TV in your hand? You're kidding!

It's become a cliché to talk about the marvels of technology. For the youngsters out there, it isn’t even a marvel, just something they’ve grown up with and always known.

But for those of us who remember this ad, there’s truly something remarkable about it. Take this ad for Sony. We were excited - perhaps even stunned - by the idea of a television set so small it could be held in the hand.

Imagine, as the ad says: now you could carry your television around with you, like a book.  Watch it next to your bed, on the desk at your office, picnicking on the patio.  It even had a battery pack that you could use to make it truly portable.  For those who remembered a picture tube that size encased in a huge, bulky console that sat in the living room - well, it must have been an amazing thought.

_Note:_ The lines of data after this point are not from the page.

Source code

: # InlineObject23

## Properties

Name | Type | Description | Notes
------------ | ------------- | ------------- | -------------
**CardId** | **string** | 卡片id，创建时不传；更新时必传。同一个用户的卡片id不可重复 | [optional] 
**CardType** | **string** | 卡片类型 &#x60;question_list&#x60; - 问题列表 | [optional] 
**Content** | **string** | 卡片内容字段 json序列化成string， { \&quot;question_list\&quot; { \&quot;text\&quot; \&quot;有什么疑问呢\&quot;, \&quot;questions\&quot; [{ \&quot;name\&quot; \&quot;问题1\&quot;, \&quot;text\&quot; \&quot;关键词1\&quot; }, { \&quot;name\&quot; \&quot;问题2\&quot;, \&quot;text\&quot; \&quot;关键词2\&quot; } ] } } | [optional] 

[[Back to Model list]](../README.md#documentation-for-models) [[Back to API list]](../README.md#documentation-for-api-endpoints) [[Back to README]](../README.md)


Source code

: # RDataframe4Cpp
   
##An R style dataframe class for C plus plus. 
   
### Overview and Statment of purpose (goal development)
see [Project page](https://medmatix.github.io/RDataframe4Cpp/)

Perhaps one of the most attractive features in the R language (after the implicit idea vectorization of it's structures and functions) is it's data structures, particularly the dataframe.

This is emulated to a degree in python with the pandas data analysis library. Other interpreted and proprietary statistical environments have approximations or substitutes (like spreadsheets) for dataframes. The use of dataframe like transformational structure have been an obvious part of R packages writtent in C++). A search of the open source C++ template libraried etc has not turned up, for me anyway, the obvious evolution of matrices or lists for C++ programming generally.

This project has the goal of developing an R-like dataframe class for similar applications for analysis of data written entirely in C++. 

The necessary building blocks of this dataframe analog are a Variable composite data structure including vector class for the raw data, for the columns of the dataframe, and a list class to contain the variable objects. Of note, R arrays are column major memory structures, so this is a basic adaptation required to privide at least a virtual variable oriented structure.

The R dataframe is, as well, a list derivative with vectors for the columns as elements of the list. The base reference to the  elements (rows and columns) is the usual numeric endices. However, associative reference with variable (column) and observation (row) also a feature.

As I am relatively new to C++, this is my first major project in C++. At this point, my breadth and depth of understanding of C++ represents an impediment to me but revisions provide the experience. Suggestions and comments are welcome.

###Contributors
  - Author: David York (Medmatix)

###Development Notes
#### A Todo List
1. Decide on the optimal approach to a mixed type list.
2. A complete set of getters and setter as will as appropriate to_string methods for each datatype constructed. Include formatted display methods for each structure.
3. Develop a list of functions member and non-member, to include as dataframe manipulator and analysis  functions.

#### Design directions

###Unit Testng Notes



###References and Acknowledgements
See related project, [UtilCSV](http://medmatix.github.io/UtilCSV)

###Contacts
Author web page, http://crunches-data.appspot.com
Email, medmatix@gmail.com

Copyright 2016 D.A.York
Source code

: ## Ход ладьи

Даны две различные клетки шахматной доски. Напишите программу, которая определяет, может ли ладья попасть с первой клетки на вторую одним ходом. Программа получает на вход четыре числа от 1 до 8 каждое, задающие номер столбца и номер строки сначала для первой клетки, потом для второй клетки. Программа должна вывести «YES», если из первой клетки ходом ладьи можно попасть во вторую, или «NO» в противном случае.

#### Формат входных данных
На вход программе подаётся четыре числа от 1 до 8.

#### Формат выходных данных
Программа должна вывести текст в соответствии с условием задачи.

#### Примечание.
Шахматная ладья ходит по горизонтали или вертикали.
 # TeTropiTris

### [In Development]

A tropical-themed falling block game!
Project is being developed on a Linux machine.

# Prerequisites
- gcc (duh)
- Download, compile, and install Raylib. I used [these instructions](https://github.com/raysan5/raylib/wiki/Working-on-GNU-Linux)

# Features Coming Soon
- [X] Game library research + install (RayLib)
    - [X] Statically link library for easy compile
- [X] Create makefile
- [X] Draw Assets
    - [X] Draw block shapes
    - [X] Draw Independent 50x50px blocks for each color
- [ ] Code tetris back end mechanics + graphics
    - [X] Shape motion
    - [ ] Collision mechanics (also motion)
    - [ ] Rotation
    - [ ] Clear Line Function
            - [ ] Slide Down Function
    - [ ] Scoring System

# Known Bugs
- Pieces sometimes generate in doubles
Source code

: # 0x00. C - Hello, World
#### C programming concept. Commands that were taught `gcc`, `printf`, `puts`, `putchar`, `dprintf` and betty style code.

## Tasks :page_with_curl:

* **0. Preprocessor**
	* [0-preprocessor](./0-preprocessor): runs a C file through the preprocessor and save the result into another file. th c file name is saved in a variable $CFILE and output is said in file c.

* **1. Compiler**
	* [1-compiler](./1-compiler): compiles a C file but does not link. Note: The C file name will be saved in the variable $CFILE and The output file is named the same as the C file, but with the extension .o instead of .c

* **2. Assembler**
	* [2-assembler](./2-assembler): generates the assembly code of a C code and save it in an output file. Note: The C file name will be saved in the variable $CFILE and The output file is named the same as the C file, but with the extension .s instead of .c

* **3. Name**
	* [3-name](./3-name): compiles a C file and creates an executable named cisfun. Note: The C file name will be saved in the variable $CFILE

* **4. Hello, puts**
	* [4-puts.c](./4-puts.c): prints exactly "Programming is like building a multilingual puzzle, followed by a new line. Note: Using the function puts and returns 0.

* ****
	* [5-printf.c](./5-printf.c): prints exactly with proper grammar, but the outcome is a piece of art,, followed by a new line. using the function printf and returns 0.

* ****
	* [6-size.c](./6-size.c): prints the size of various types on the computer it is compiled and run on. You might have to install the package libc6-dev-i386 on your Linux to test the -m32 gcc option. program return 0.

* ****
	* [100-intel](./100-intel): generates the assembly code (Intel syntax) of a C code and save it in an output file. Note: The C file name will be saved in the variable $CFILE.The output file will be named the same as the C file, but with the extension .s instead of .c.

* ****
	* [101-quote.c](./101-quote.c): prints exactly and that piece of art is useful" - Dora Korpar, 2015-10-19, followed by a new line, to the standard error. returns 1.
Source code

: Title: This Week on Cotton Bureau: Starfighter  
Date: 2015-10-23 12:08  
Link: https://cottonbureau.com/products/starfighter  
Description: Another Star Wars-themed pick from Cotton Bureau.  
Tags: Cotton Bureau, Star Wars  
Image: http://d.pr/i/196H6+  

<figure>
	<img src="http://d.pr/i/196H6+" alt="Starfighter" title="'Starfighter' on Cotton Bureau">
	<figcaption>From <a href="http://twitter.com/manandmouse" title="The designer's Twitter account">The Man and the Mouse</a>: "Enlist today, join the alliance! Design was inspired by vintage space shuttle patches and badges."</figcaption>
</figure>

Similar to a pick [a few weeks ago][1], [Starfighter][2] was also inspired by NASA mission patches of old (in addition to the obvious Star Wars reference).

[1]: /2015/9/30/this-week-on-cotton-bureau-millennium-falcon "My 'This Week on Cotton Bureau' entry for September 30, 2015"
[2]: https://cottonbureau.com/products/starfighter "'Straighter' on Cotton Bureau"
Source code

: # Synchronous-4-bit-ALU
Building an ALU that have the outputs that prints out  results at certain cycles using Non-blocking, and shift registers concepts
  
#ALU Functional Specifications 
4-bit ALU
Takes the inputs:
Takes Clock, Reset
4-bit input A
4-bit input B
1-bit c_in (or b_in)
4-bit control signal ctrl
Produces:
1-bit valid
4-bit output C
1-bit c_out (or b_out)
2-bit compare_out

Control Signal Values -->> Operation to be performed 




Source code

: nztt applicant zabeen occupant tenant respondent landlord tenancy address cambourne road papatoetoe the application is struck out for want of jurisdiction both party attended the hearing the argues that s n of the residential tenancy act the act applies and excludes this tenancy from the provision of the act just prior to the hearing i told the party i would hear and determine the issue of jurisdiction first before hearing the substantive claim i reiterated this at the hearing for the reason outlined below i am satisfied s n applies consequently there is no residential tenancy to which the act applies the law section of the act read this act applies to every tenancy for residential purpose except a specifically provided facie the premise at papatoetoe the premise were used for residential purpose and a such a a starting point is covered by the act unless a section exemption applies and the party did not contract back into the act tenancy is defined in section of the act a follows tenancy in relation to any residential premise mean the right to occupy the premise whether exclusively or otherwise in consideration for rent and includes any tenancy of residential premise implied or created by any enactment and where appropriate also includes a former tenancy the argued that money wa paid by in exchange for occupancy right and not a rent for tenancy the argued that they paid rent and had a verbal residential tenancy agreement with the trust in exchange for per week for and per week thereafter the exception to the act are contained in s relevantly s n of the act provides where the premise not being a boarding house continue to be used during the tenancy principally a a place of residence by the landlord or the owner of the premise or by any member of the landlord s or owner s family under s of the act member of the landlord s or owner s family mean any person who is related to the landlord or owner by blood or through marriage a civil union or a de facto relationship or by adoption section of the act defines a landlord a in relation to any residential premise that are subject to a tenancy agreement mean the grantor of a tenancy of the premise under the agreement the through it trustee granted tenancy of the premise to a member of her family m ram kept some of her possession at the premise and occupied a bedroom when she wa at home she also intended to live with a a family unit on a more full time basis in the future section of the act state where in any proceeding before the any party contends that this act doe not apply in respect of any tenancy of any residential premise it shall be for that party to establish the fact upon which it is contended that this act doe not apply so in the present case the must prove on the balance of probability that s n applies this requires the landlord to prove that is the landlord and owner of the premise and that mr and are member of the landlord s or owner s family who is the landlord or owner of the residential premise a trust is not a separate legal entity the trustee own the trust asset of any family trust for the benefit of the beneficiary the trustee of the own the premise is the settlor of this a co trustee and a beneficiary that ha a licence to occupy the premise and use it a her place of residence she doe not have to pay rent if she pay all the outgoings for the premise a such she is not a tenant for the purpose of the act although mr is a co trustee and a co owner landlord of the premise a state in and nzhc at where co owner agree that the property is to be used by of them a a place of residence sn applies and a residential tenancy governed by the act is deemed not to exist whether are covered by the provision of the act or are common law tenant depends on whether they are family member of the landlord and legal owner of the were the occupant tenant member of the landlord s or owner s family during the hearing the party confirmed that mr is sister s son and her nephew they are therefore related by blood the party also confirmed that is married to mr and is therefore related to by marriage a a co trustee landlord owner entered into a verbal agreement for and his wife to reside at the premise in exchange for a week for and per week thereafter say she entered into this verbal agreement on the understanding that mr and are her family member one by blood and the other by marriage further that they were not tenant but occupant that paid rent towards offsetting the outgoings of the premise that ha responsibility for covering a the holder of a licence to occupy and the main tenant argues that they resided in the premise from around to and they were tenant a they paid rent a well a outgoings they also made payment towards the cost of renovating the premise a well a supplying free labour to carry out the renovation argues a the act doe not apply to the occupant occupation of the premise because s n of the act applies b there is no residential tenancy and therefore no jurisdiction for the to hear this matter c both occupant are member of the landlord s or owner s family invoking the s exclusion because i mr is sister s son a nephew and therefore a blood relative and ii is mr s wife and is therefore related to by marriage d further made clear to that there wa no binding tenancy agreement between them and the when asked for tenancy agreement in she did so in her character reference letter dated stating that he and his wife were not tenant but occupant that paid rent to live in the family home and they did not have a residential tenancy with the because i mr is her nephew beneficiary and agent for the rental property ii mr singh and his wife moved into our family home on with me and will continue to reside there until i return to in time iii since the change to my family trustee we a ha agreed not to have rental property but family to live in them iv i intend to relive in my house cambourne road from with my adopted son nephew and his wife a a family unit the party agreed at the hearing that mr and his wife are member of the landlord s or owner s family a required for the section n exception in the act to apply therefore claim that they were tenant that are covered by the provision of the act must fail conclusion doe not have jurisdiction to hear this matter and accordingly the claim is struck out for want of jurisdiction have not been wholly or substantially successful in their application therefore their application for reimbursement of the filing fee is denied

Fast-forward* to today.  What's the big deal about being able to carry your television around like a book?  Thanks to the iPad, we can have both television and book all in one slim tablet.  Watching TV at work?  Anyone with a computer can do that.  Got an iPhone?  That alone makes your Sony look ancient, and it picks up more stations besides.  In other words, the future did come true - and yet it's completely unrecognizable.

*If the term "fast forward" itself hasn't become anachronistic.

A more familiar ad for the tiny Sony.
Think about this for a moment, because it's so easy to take it for granted.  In the span of a few years, we've developed a machine, not that much bigger than a credit card, that allows you to watch television, make a phone call, listen to music, access the internet (something that wasn't even around when this ad ran), keep a calendar, - in short, you can carry your whole life around in that little thing.  Any of this technology would be amazing, but to think you can have it all, right there in the palm of your hand - for about the same price as that television!

A while back I wrote about how the cell phone had changed so many of the standard plot elements of classic TV, and another about how the ads we saw back then described a culture that simply doesn't exist anymore.  And again, this isn't meant as criticism.  The advancements in technology have been truly incredible, enabling us to do things we would once have thought amazing, but now we don't even bat an eye at them.  Ads like this don't just demonstrate another time - they show us another way of life entirely.

The ad copy is spot-on: today you can hold the future in your hand.  It's just a future that, back then, would have been unimaginable.